# WORK ITEM
In the entries below, find each line with the word "Swordsmen" and return it.

(Data excerpts)
..........

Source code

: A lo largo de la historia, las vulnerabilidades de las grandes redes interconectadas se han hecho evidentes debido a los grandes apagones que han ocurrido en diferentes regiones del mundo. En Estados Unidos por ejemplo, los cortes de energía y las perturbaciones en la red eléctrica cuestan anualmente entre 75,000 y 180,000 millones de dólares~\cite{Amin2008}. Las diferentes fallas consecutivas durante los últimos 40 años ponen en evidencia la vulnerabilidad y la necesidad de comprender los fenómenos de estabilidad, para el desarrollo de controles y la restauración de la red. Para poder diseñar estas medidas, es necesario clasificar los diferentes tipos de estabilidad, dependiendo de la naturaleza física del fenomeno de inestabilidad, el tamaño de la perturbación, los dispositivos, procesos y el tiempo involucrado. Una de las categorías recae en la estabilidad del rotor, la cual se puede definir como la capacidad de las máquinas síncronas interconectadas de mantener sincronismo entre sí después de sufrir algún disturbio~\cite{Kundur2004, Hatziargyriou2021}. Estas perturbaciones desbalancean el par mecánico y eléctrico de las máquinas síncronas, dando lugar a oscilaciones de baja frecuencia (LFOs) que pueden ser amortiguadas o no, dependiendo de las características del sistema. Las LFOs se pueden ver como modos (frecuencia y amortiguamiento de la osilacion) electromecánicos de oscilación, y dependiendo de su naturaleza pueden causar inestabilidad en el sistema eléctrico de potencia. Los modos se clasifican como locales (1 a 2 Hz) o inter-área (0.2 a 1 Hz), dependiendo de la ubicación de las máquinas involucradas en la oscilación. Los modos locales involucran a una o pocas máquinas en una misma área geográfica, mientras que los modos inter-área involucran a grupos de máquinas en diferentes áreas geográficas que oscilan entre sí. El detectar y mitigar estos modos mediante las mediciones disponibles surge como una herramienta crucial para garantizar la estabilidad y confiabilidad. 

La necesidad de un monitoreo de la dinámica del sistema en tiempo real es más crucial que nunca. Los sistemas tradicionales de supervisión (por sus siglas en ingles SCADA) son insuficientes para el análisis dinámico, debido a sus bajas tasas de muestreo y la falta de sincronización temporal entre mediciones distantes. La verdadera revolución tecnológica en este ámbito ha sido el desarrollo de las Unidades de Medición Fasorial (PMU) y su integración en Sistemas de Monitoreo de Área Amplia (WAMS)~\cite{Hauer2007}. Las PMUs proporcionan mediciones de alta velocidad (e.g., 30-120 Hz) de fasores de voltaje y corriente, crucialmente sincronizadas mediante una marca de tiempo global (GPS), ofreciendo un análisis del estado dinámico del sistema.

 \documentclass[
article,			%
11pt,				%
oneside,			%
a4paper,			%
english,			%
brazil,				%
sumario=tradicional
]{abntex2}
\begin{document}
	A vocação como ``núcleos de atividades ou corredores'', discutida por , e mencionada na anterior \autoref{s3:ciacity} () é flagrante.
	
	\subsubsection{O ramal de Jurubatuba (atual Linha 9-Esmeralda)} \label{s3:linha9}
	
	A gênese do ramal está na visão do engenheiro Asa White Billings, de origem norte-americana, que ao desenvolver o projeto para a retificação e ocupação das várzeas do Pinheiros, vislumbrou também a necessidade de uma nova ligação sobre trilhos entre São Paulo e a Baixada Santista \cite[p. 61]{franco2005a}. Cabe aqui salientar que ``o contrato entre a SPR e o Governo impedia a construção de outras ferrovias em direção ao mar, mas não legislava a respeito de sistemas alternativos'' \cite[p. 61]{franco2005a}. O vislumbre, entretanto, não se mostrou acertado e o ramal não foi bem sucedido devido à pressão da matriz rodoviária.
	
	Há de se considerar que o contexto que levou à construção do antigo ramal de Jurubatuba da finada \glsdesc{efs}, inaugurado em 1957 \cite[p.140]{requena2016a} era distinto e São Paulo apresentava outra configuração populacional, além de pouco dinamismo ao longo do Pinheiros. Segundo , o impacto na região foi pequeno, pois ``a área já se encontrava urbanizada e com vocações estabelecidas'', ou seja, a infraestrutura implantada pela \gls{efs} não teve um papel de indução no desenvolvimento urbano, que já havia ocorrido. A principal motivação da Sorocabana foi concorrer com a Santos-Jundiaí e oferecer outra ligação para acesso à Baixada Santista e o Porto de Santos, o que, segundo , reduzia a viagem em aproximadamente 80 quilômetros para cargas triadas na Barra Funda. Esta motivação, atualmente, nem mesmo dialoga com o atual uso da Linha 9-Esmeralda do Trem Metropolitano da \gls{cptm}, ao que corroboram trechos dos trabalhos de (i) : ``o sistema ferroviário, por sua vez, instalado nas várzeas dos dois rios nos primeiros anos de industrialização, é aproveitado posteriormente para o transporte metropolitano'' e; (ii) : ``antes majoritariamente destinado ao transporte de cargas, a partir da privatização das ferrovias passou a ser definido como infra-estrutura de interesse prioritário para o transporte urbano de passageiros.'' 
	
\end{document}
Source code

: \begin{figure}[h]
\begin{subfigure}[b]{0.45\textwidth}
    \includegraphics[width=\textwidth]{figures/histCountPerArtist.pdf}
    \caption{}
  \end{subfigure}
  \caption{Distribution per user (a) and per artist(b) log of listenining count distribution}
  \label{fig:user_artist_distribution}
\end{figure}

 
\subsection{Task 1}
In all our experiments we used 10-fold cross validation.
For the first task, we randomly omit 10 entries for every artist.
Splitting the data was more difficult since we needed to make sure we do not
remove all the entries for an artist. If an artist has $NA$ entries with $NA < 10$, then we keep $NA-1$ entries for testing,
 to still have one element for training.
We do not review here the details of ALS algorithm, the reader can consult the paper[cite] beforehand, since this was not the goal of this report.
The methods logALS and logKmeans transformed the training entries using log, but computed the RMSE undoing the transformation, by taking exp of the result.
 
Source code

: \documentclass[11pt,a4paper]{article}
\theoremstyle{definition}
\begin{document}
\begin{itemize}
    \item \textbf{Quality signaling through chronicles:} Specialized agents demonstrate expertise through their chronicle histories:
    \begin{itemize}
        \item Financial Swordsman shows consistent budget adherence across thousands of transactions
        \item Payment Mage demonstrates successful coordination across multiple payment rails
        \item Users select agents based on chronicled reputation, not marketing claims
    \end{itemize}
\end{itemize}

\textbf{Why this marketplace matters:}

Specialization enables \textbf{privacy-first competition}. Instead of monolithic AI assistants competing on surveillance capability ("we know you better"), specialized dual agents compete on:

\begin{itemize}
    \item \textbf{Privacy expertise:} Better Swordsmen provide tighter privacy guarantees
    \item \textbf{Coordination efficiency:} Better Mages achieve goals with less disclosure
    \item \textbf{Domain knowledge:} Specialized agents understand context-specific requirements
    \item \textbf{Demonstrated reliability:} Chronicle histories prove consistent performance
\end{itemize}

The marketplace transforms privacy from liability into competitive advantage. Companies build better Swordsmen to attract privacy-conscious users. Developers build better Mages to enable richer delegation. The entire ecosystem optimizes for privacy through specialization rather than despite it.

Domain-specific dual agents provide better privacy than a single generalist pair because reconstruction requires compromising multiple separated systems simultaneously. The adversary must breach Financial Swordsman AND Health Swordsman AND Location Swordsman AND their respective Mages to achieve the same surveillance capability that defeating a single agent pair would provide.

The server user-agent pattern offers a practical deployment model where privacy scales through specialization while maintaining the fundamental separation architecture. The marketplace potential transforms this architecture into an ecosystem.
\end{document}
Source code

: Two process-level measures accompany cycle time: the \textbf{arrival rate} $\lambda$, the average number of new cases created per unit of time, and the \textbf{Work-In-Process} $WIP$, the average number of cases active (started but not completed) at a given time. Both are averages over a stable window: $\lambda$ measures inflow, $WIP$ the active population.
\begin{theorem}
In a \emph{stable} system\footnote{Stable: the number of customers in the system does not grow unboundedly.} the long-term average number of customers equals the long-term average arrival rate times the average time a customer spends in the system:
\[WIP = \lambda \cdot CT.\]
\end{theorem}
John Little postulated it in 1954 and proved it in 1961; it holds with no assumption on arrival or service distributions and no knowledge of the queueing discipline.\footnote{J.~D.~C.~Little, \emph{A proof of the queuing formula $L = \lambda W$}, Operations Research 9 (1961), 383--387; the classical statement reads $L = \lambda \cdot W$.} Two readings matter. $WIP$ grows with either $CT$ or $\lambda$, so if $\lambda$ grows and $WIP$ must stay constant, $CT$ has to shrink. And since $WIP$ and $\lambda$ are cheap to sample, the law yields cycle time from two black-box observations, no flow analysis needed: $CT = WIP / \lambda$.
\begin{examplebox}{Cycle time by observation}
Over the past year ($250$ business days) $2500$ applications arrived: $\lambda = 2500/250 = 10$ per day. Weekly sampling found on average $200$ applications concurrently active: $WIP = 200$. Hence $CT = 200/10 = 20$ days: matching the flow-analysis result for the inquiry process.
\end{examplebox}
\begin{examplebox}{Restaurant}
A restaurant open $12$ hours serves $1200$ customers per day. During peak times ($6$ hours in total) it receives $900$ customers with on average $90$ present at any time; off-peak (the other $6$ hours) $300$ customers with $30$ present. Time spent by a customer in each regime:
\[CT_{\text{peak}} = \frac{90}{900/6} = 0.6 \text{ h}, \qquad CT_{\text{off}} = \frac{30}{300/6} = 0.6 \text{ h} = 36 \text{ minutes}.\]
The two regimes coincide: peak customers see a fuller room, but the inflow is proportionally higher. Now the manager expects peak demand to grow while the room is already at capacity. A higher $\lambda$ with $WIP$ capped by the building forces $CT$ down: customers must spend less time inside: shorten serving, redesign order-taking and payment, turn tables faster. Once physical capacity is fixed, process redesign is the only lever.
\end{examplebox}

..........

# WRITTEN ANSWER
    \item \textbf{Privacy expertise:} Better Swordsmen provide tighter privacy guarantees
The marketplace transforms privacy from liability into competitive advantage. Companies build better Swordsmen to attract privacy-conscious users. Developers build better Mages to enable richer delegation. The entire ecosystem optimizes for privacy through specialization rather than despite it.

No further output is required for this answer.